WHAT THE TASK ASKS -> Keep the images out and copy every entry below exactly.

___ RECORDS FOR THIS EXERCISE ___

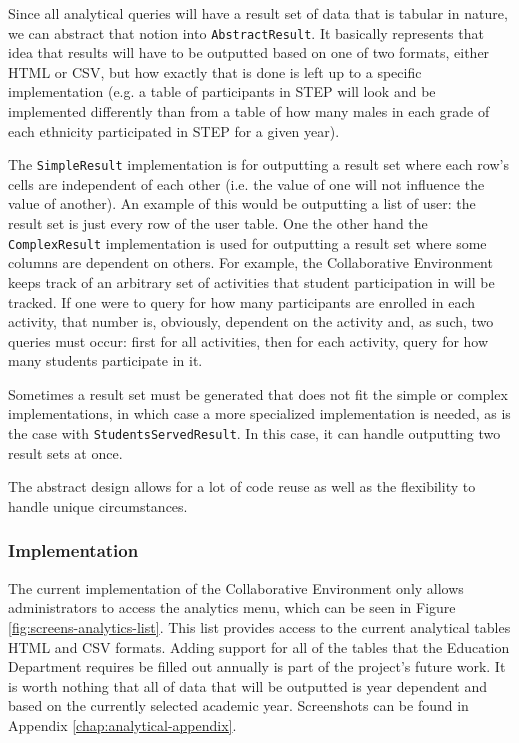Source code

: Since all analytical queries will have a result set of data that is tabular in nature, we can abstract that notion into \texttt{AbstractResult}. It basically represents that idea that results will have to be outputted based on one of two formats, either HTML or CSV, but how exactly that is done is left up to a specific implementation (e.g. a table of participants in STEP will look and be implemented differently than from a table of how many males in each grade of each ethnicity participated in STEP for a given year).

The \texttt{SimpleResult} implementation is for outputting a result set where each row's cells are independent of each other (i.e. the value of one will not influence the value of another). An example of this would be outputting a list of user: the result set is just every row of the user table. One the other hand the \texttt{ComplexResult} implementation is used for outputting a result set where some columns are dependent on others. For example, the Collaborative Environment keeps track of an arbitrary set of activities that student participation in will be tracked. If one were to query for how many participants are enrolled in each activity, that number is, obviously, dependent on the activity and, as such, two queries must occur: first for all activities, then for each activity, query for how many students participate in it.

Sometimes a result set must be generated that does not fit the simple or complex implementations, in which case a more specialized implementation is needed, as is the case with \texttt{StudentsServedResult}. In this case, it can handle outputting two result sets at once.

The abstract design allows for a lot of code reuse as well as the flexibility to handle unique circumstances.

\subsubsection{Implementation}
The current implementation of the Collaborative Environment only allows administrators to access the analytics menu, which can be seen in Figure \ref{fig:screens-analytics-list}. This list provides access to the current analytical tables HTML and CSV formats. Adding support for all of the tables that the Education Department requires be filled out annually is part of the project's future work. It is worth nothing that all of data that will be outputted is year dependent and based on the currently selected academic year. Screenshots can be found in Appendix \ref{chap:analytical-appendix}.

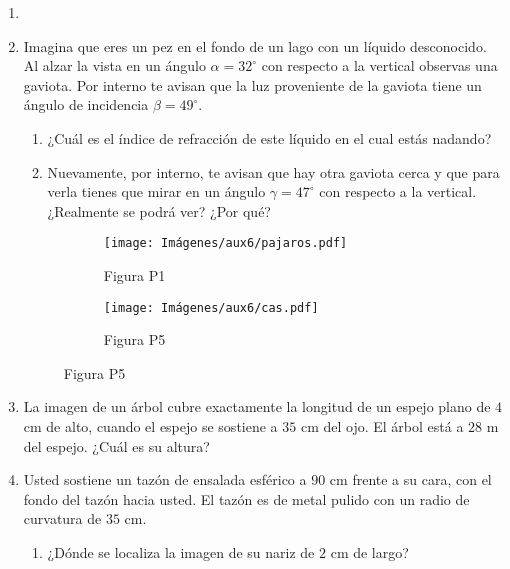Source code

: \documentclass[letterpaper,11pt]{article}
\begin{document}
\vspace{-1cm}
\begin{enumerate}\setlength{\itemsep}{0.4cm}


\item[]

\item Imagina que eres un pez en el fondo de un lago con un líquido desconocido. Al alzar la vista en un ángulo $\alpha = 32^{\circ}$ con respecto a la vertical observas una gaviota. Por interno te avisan que la luz proveniente de la gaviota tiene un ángulo de incidencia $\beta = 49^{\circ}$.

\begin{enumerate}
    \item ¿Cuál es el índice de refracción de este líquido en el cual estás nadando?
    
    \item Nuevamente, por interno, te avisan que hay otra gaviota cerca y que para verla tienes que mirar en un ángulo $\gamma = 47^{\circ}$ con respecto a la vertical. ¿Realmente se podrá ver? ¿Por qué?
\end{enumerate}

\begin{figure}[H]
    \centering
    \begin{subfigure}[t]{0.5\textwidth}
        \centering
        \texttt{[image: Imágenes/aux6/pajaros.pdf]}
        \caption*{Figura P1}
    \end{subfigure}
    \hspace{0.5cm}
    \begin{subfigure}[t]{0.4\textwidth}
        \centering
        \texttt{[image: Imágenes/aux6/cas.pdf]}
        \caption*{Figura P5}
    \end{subfigure}
\end{figure}

\item La imagen de un árbol cubre exactamente la longitud de un espejo plano de $4$ cm de alto, cuando el espejo se sostiene a $35$ cm del ojo. El árbol está a $28$ m del espejo. ¿Cuál es su altura?

\item Usted sostiene un tazón de ensalada esférico a $90$ cm frente a su cara, con el fondo del tazón hacia usted. El tazón es de metal pulido con un radio de curvatura de $35$ cm.

\begin{enumerate}
    \item ¿Dónde se localiza la imagen de su nariz de $2$ cm de largo?
    

\end{enumerate}
\end{enumerate}
\end{document}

___

TASK RESULT ->
Source code

: Since all analytical queries will have a result set of data that is tabular in nature, we can abstract that notion into \texttt{AbstractResult}. It basically represents that idea that results will have to be outputted based on one of two formats, either HTML or CSV, but how exactly that is done is left up to a specific implementation (e.g. a table of participants in STEP will look and be implemented differently than from a table of how many males in each grade of each ethnicity participated in STEP for a given year).

The \texttt{SimpleResult} implementation is for outputting a result set where each row's cells are independent of each other (i.e. the value of one will not influence the value of another). An example of this would be outputting a list of user: the result set is just every row of the user table. One the other hand the \texttt{ComplexResult} implementation is used for outputting a result set where some columns are dependent on others. For example, the Collaborative Environment keeps track of an arbitrary set of activities that student participation in will be tracked. If one were to query for how many participants are enrolled in each activity, that number is, obviously, dependent on the activity and, as such, two queries must occur: first for all activities, then for each activity, query for how many students participate in it.

Sometimes a result set must be generated that does not fit the simple or complex implementations, in which case a more specialized implementation is needed, as is the case with \texttt{StudentsServedResult}. In this case, it can handle outputting two result sets at once.

The abstract design allows for a lot of code reuse as well as the flexibility to handle unique circumstances.

\subsubsection{Implementation}
The current implementation of the Collaborative Environment only allows administrators to access the analytics menu, which can be seen in Figure \ref{fig:screens-analytics-list}. This list provides access to the current analytical tables HTML and CSV formats. Adding support for all of the tables that the Education Department requires be filled out annually is part of the project's future work. It is worth nothing that all of data that will be outputted is year dependent and based on the currently selected academic year. Screenshots can be found in Appendix \ref{chap:analytical-appendix}.

Source code

: \documentclass[letterpaper,11pt]{article}
\begin{document}
\vspace{-1cm}
\begin{enumerate}\setlength{\itemsep}{0.4cm}


\item[]

\item Imagina que eres un pez en el fondo de un lago con un líquido desconocido. Al alzar la vista en un ángulo $\alpha = 32^{\circ}$ con respecto a la vertical observas una gaviota. Por interno te avisan que la luz proveniente de la gaviota tiene un ángulo de incidencia $\beta = 49^{\circ}$.

\begin{enumerate}
    \item ¿Cuál es el índice de refracción de este líquido en el cual estás nadando?
    
    \item Nuevamente, por interno, te avisan que hay otra gaviota cerca y que para verla tienes que mirar en un ángulo $\gamma = 47^{\circ}$ con respecto a la vertical. ¿Realmente se podrá ver? ¿Por qué?
\end{enumerate}

\begin{figure}[H]
    \centering
    \begin{subfigure}[t]{0.5\textwidth}
        \centering
        \texttt{[image: Imágenes/aux6/pajaros.pdf]}
        \caption*{Figura P1}
    \end{subfigure}
    \hspace{0.5cm}
    \begin{subfigure}[t]{0.4\textwidth}
        \centering
        \texttt{[image: Imágenes/aux6/cas.pdf]}
        \caption*{Figura P5}
    \end{subfigure}
\end{figure}

\item La imagen de un árbol cubre exactamente la longitud de un espejo plano de $4$ cm de alto, cuando el espejo se sostiene a $35$ cm del ojo. El árbol está a $28$ m del espejo. ¿Cuál es su altura?

\item Usted sostiene un tazón de ensalada esférico a $90$ cm frente a su cara, con el fondo del tazón hacia usted. El tazón es de metal pulido con un radio de curvatura de $35$ cm.

\begin{enumerate}
    \item ¿Dónde se localiza la imagen de su nariz de $2$ cm de largo?
    

\end{enumerate}
\end{enumerate}
\end{document}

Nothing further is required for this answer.